Colorectal mesenchymal tumor: a clinicopathologic study of 25 cases.

Background: It is important to distinguish gastrointestinal stromal tumors (GISTs) from other gastrointestinal mesenchymal tumors (GIMTs), because of the malignant potential of GISTs and the availability of molecular targeted therapy. GISTs represent the most common subgroup of GIMTs, and rarely occur in the colon and rectum. The first objective of our retrospective study was to reclassify colorectal mesenchymal tumors, from files collected over 20 years, to determine if, based on immunohistologic features, the lesions were truly GISTs. The second objective was to identify the relationship between clinicopathologic features and prognostic factors of GISTs in the colon and rectum.

Methods: We evaluated all cases of colorectal mesenchymal tumor identified from the database of the Department of Surgical Pathology at Taichung Veterans General Hospital for the period 1983-2001. For 25 patients, clinical data, and information about tumor characteristics, surgical procedures, and survival outcomes, were obtained and analyzed. Histopathologic evaluations, and appropriate immunohistochemical markers, were used to distinguish between various GIMT subtypes. The relationship between KIT expression and clinicopathologic features was investigated.

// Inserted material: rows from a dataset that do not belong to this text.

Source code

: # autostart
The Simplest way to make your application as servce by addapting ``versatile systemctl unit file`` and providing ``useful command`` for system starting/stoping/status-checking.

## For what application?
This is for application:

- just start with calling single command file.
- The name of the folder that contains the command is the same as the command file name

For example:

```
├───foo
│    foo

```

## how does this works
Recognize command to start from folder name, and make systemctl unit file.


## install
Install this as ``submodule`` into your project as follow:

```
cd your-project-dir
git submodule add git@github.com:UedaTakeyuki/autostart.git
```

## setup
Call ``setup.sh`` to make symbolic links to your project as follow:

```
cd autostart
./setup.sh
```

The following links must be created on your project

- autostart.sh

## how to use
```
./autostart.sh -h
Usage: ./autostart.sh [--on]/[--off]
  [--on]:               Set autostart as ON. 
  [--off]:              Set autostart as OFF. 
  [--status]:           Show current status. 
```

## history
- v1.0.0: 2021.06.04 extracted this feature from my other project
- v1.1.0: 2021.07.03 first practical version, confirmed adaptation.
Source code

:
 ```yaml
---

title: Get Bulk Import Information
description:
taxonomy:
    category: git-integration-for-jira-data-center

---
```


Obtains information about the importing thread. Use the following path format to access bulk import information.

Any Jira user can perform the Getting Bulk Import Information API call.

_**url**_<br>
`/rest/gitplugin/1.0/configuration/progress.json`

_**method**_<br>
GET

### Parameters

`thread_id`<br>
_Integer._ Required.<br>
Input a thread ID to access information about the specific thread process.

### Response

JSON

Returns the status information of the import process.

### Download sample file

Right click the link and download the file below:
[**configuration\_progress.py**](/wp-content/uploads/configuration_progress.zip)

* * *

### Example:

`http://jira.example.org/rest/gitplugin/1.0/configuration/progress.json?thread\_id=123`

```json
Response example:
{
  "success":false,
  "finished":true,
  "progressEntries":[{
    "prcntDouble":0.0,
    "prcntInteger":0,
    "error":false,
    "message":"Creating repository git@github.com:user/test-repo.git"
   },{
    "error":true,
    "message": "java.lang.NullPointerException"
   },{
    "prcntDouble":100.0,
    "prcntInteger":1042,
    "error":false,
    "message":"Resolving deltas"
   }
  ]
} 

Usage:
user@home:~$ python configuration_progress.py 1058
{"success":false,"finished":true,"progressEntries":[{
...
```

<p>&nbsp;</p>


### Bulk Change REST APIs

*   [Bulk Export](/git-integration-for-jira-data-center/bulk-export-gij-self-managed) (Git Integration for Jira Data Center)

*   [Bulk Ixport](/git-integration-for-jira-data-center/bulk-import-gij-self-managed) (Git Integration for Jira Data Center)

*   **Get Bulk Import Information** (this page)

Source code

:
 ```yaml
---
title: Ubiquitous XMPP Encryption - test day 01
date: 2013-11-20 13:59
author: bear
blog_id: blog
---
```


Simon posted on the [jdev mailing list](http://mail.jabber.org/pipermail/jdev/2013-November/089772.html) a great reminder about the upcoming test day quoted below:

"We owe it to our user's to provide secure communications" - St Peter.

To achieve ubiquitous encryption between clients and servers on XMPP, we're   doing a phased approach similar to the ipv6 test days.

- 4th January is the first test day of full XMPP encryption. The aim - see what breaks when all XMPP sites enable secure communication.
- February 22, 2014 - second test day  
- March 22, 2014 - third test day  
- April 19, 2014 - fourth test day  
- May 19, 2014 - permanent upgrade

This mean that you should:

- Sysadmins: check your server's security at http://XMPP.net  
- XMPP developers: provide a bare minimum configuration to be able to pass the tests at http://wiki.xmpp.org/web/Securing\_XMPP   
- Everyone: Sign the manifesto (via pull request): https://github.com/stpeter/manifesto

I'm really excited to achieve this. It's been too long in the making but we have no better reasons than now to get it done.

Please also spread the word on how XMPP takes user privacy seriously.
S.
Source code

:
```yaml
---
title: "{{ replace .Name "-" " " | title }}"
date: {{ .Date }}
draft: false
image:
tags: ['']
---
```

Results: The following variables were significantly associated with different CD117 results: symptomatic presentation, location, gross features, tumor size, mitotic count, cellularity, and type of surgery. Only 18 tumors were identified as GISTs. For these, the following variables were significantly associated (by univariate analysis) with increased lethality: tumor size (p = 0.049); mitotic count (p = 0.019); nuclear atypia (p = 0.019); and tumor necrosis (p = 0.045). However, only mitotic activity showed a significant difference in the survival analysis (p = 0.0304; log-rank test).

Conclusion: Two clinicopathologically different categories were identified from our colorectal mesenchymal tumors: intramural GISTs and polypoid submucosal leiomyomas. Our study suggests that GIST is a better categorization than smooth muscle tumor because of the malignant potential. Prognosis is strictly related to the number of mitoses. However, tumor size, nuclear atypia and tumor necrosis are probably also significant predictive factors of lethality. Future studies with DNA analysis and larger patient numbers are essential to evaluate the prognostic significance of our findings.